What you need to do:
Check each line of the data for "href" and select those that have it.

==== Supplied material

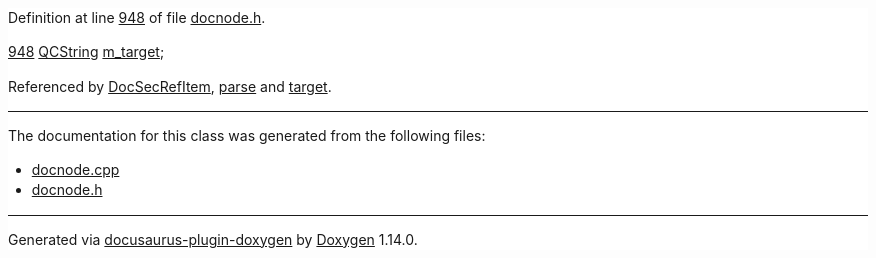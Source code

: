 
<p>Definition at line <a href="/web-doxygen/docs/api/files/src/docnode-h/#l00948">948</a> of file <a href="/web-doxygen/docs/api/files/src/docnode-h">docnode.h</a>.</p>

<div class="doxyProgramListing">

<div class="doxyCodeLine"><span class="doxyLineNumber"><a href="#a30a570efdcfdcef784ac7ca7ab4c5e7f">948</a></span><span class="doxyLineContent"><span class="doxyHighlight">    <a href="/web-doxygen/docs/api/classes/qcstring">QCString</a>   <a href="#a30a570efdcfdcef784ac7ca7ab4c5e7f">m_target</a>;</span></span></div>

</div>


Referenced by <a href="#a95df5df6bef7a8c6bb9bb7cd53f4c757">DocSecRefItem</a>, <a href="#a35c9d6d150e7faaa88ea9ddfbeadb777">parse</a> and <a href="#a66a669e5594d41dd50d2c9ebbebc85e7">target</a>.
</div>
</div>

</div>

<hr/>

<p>The documentation for this class was generated from the following files:</p>

<ul>
<li><a href="/web-doxygen/docs/api/files/src/docnode-cpp">docnode.cpp</a></li>
<li><a href="/web-doxygen/docs/api/files/src/docnode-h">docnode.h</a></li>
</ul>

<hr/>

<p class="doxyGeneratedBy">Generated via <a href="https://github.com/xpack/docusaurus-plugin-doxygen">docusaurus-plugin-doxygen</a> by <a href="https://www.doxygen.nl">Doxygen</a> 1.14.0.</p>

</div>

========

Solution:
<p>Definition at line <a href="/web-doxygen/docs/api/files/src/docnode-h/#l00948">948</a> of file <a href="/web-doxygen/docs/api/files/src/docnode-h">docnode.h</a>.</p>
<div class="doxyCodeLine"><span class="doxyLineNumber"><a href="#a30a570efdcfdcef784ac7ca7ab4c5e7f">948</a></span><span class="doxyLineContent"><span class="doxyHighlight">    <a href="/web-doxygen/docs/api/classes/qcstring">QCString</a>   <a href="#a30a570efdcfdcef784ac7ca7ab4c5e7f">m_target</a>;</span></span></div>
Referenced by <a href="#a95df5df6bef7a8c6bb9bb7cd53f4c757">DocSecRefItem</a>, <a href="#a35c9d6d150e7faaa88ea9ddfbeadb777">parse</a> and <a href="#a66a669e5594d41dd50d2c9ebbebc85e7">target</a>.
<li><a href="/web-doxygen/docs/api/files/src/docnode-cpp">docnode.cpp</a></li>
<li><a href="/web-doxygen/docs/api/files/src/docnode-h">docnode.h</a></li>
<p class="doxyGeneratedBy">Generated via <a href="https://github.com/xpack/docusaurus-plugin-doxygen">docusaurus-plugin-doxygen</a> by <a href="https://www.doxygen.nl">Doxygen</a> 1.14.0.</p>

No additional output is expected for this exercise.